In a statement, Panelo also assured the public that the government is following the guidelines set by the United Nation’s Security Council for fighting terrorism and violent extremism.

“Further, by strengthening policies against terrorism and its actors, our country will effectively be complying with our obligations to the community of nations by countering and eliminating terroristic acts through proper legislation,” he said.

Panelo was referring to the Philippines’ obligation under the UN Security Council in 2017, through its Resolution No. 2396, stipulating that “member states have the primary responsibility in countering terrorist acts and violent extremism conducive to terrorism.”

“Our lawmakers have guaranteed – and we agree – that provisions found in the draft legislative policy are not just compliant but are supportive as well to our international covenants,” he said.

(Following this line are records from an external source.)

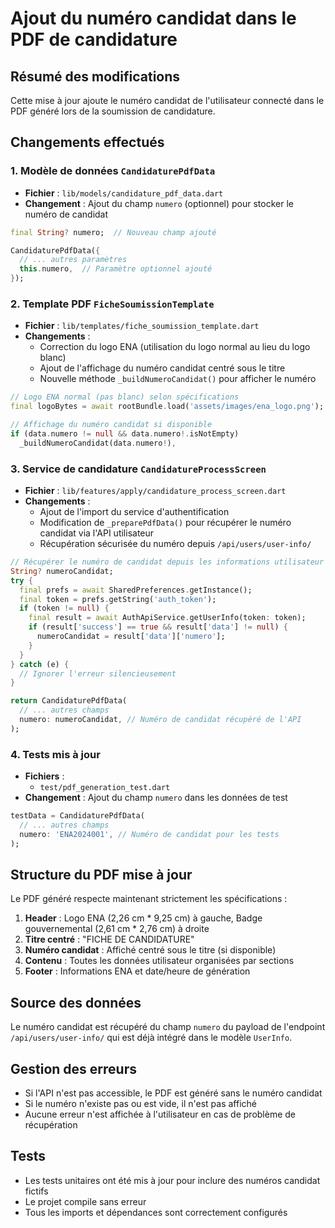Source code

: # Ajout du numéro candidat dans le PDF de candidature

## Résumé des modifications

Cette mise à jour ajoute le numéro candidat de l'utilisateur connecté dans le PDF généré lors de la soumission de candidature.

## Changements effectués

### 1. Modèle de données `CandidaturePdfData`
- **Fichier** : `lib/models/candidature_pdf_data.dart`
- **Changement** : Ajout du champ `numero` (optionnel) pour stocker le numéro de candidat

```dart
final String? numero;  // Nouveau champ ajouté

CandidaturePdfData({
  // ... autres paramètres
  this.numero,  // Paramètre optionnel ajouté
});
```

### 2. Template PDF `FicheSoumissionTemplate`
- **Fichier** : `lib/templates/fiche_soumission_template.dart`
- **Changements** :
  - Correction du logo ENA (utilisation du logo normal au lieu du logo blanc)
  - Ajout de l'affichage du numéro candidat centré sous le titre
  - Nouvelle méthode `_buildNumeroCandidat()` pour afficher le numéro

```dart
// Logo ENA normal (pas blanc) selon spécifications
final logoBytes = await rootBundle.load('assets/images/ena_logo.png');

// Affichage du numéro candidat si disponible
if (data.numero != null && data.numero!.isNotEmpty)
  _buildNumeroCandidat(data.numero!),
```

### 3. Service de candidature `CandidatureProcessScreen`
- **Fichier** : `lib/features/apply/candidature_process_screen.dart`
- **Changements** :
  - Ajout de l'import du service d'authentification
  - Modification de `_preparePdfData()` pour récupérer le numéro candidat via l'API utilisateur
  - Récupération sécurisée du numéro depuis `/api/users/user-info/`

```dart
// Récupérer le numéro de candidat depuis les informations utilisateur
String? numeroCandidat;
try {
  final prefs = await SharedPreferences.getInstance();
  final token = prefs.getString('auth_token');
  if (token != null) {
    final result = await AuthApiService.getUserInfo(token: token);
    if (result['success'] == true && result['data'] != null) {
      numeroCandidat = result['data']['numero'];
    }
  }
} catch (e) {
  // Ignorer l'erreur silencieusement
}

return CandidaturePdfData(
  // ... autres champs
  numero: numeroCandidat, // Numéro de candidat récupéré de l'API
);
```

### 4. Tests mis à jour
- **Fichiers** : 
  - `test/pdf_generation_test.dart`
- **Changement** : Ajout du champ `numero` dans les données de test

```dart
testData = CandidaturePdfData(
  // ... autres champs
  numero: 'ENA2024001', // Numéro de candidat pour les tests
);
```

## Structure du PDF mise à jour

Le PDF généré respecte maintenant strictement les spécifications :

1. **Header** : Logo ENA (2,26 cm * 9,25 cm) à gauche, Badge gouvernemental (2,61 cm * 2,76 cm) à droite
2. **Titre centré** : "FICHE DE CANDIDATURE"
3. **Numéro candidat** : Affiché centré sous le titre (si disponible)
4. **Contenu** : Toutes les données utilisateur organisées par sections
5. **Footer** : Informations ENA et date/heure de génération

## Source des données

Le numéro candidat est récupéré du champ `numero` du payload de l'endpoint `/api/users/user-info/` qui est déjà intégré dans le modèle `UserInfo`.

## Gestion des erreurs

- Si l'API n'est pas accessible, le PDF est généré sans le numéro candidat
- Si le numéro n'existe pas ou est vide, il n'est pas affiché
- Aucune erreur n'est affichée à l'utilisateur en cas de problème de récupération

## Tests

- Les tests unitaires ont été mis à jour pour inclure des numéros candidat fictifs
- Le projet compile sans erreur
- Tous les imports et dépendances sont correctement configurés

Congress passed the enhanced Anti-Terror Law against the backdrop of the months-long battle to retake Marawi City from Islamic State-linked terrorists.
“There is certainly an urgent need to strengthen our law on anti-terrorism in order to adequately and effectively contain the menace of terroristic acts for the preservation of national security and the promotion of general welfare,” Panelo said.

Contrary to criticisms, Panelo said a person’s political and civil rights remain protected under the new anti-terror measure.

He reiterated that a Filipino citizen’s right to peacefully air grievances and seek redress against the government is not curtailed under the new law.

“We reiterate that this legislation is intended solely against terrorists (and definitely not against citizens who peacefully dissent against – and criticize – the government’s policies),” Panelo said.

“Fears raised by certain sectors are more imagined than real. We therefore ask them to study its provisions carefully and discuss the same with legal experts so they can understand fully the spirit of the bill,” Panelo added.

In his Independence Day message posted on his Facebook account, Speaker Alan Peter Cayetano said addressing terrorism involves striking a balance between freedom and public safety.

“In a world where the threat of terrorism is a constant reality, the struggle to find that thin line between liberty and public safety is one of the most challenging decisions governments have to make. But it has to be made. Fear, indecision and inaction – borne of systemic mistrust – are a bigger threat to our people,” Cayetano stressed.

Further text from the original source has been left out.